A estrutura possui um papel importante no desassoreamento do canal e no benefício da navegação na região, tornando o fluxo de barcos mais seguro e melhorando o acesso de turistas a locais como a Ilha do Mel, em Paranaguá. O projeto é feito com um investimento do Governo do Estado de R$ 9,4 milhões e contrapartida municipal de R$ 496 mil.

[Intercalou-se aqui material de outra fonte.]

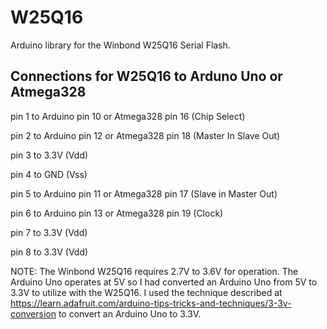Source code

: # W25Q16
Arduino library for the Winbond W25Q16 Serial Flash.

## Connections for W25Q16 to Arduno Uno or Atmega328

pin 1 to Arduino pin 10 or Atmega328 pin 16 (Chip Select)

pin 2 to Arduino pin 12 or Atmega328 pin 18 (Master In Slave Out)

pin 3 to 3.3V (Vdd)

pin 4 to GND (Vss)

pin 5 to Arduino pin 11 or Atmega328 pin 17 (Slave in Master Out)

pin 6 to Arduino pin 13 or Atmega328 pin 19 (Clock)

pin 7 to 3.3V (Vdd)

pin 8 to 3.3V (Vdd)

NOTE: The Winbond W25Q16 requires 2.7V to 3.6V for operation.  The Arduino Uno operates at 5V so I had converted an Arduino Uno from 5V to 3.3V to utilize with the W25Q16.  I used the technique described at https://learn.adafruit.com/arduino-tips-tricks-and-techniques/3-3v-conversion to convert an Arduino Uno to 3.3V.
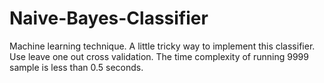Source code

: Naive-Bayes-Classifier
======================

Machine learning technique.
A little tricky way to implement this classifier.
Use leave one out cross validation.
The time complexity of running 9999 sample is less than 0.5 seconds.
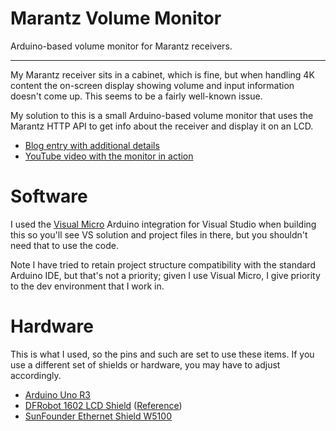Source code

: # Marantz Volume Monitor

Arduino-based volume monitor for Marantz receivers.

---

My Marantz receiver sits in a cabinet, which is fine, but when handling 4K content the on-screen display showing volume and input information doesn't come up. This seems to be a fairly well-known issue.

My solution to this is a small Arduino-based volume monitor that uses the Marantz HTTP API to get info about the receiver and display it on an LCD.

- [Blog entry with additional details](http://www.paraesthesia.com/archive/2017/03/27/arduino-volume-monitor-for-marantz-receiver/)
- [YouTube video with the monitor in action](https://www.youtube.com/watch?v=8WN-ZNZASWc)

# Software

I used the [Visual Micro](http://www.visualmicro.com/) Arduino integration for Visual Studio when building this so you'll see VS solution and project files in there, but you shouldn't need that to use the code.

Note I have tried to retain project structure compatibility with the standard Arduino IDE, but that's not a priority; given I use Visual Micro, I give priority to the dev environment that I work in.

# Hardware

This is what I used, so the pins and such are set to use these items. If you use a different set of shields or hardware, you may have to adjust accordingly.

- [Arduino Uno R3](http://amzn.to/2moYxUe)
- [DFRobot 1602 LCD Shield](http://amzn.to/2mwXbGw) ([Reference](https://www.dfrobot.com/product-51.html))
- [SunFounder Ethernet Shield W5100](http://amzn.to/2miekaT)
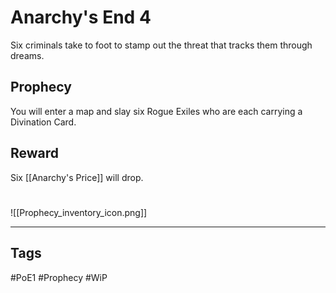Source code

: # Anarchy's End 4
Six criminals take to foot to stamp out the threat that tracks them through dreams.
## Prophecy
You will enter a map and slay six Rogue Exiles who are each carrying a Divination Card.
## Reward
Six [[Anarchy's Price]] will drop. 

#
![[Prophecy_inventory_icon.png]]

---
## Tags
#PoE1 
#Prophecy
#WiP 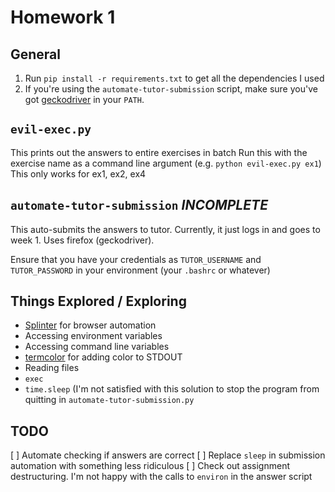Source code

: # Homework 1

## General
1. Run `pip install -r requirements.txt` to get all the dependencies I used
1. If you're using the `automate-tutor-submission` script, make sure you've got [geckodriver](https://github.com/mozilla/geckodriver/releases) in your `PATH`.

## `evil-exec.py`
This prints out the answers to entire exercises in batch
Run this with the exercise name as a command line argument (e.g. `python
evil-exec.py ex1`)
This only works for ex1, ex2, ex4

## `automate-tutor-submission` _INCOMPLETE_
This auto-submits the answers to tutor.
Currently, it just logs in and goes to week 1. Uses firefox (geckodriver).

Ensure that you have your credentials as `TUTOR_USERNAME` and `TUTOR_PASSWORD` in your environment (your `.bashrc` or whatever)

## Things Explored / Exploring
- [Splinter](https://github.com/cobrateam/splinter) for browser automation
- Accessing environment variables
- Accessing command line variables
- [termcolor](https://pypi.python.org/pypi/termcolor) for adding color to STDOUT
- Reading files
- `exec`
- `time.sleep` (I'm not satisfied with this solution to stop the program from quitting in `automate-tutor-submission.py`

## TODO
[ ] Automate checking if answers are correct
[ ] Replace `sleep` in submission automation with something less ridiculous
[ ] Check out assignment destructuring. I'm not happy with the calls to `environ` in the answer script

Entre outros benefícios, o projeto prevê nova cota de coroamento para evitar galgamentos (quando a água do rio invade a estrutura de contenção), ampliação da largura para passagem de maquinário, ajuste dos taludes, alteração no comprimento e implementação de headland. No processo, foram aplicados 40.399,49 metros cúbicos de pedras, o equivalente a 60.599,235 toneladas transportadas por 2.395 caminhões. A proposta contempla ainda a instalação de sinalização náutica e a construção de uma passarela de 150 metros sobre o molhe. 

“Essas obras são fundamentais para conter a erosão naquela área, já que as estruturas dissipam a energia das ondas e ajudam a manter um fluxo contínuo de saída do canal de drenagem DNOS em direção ao mar. Vai garantir também, aliado às estruturas que protegem a orla de Pontal do Paraná, o funcionamento do novo sistema de drenagem da região”, explica o engenheiro civil da diretoria de Saneamento Ambiental e Recursos Hídricos do Instituto Água e Terra (IAT), Roberto Machado Correa. O órgão é a entidade do Estado responsável pelo acompanhamento das obras.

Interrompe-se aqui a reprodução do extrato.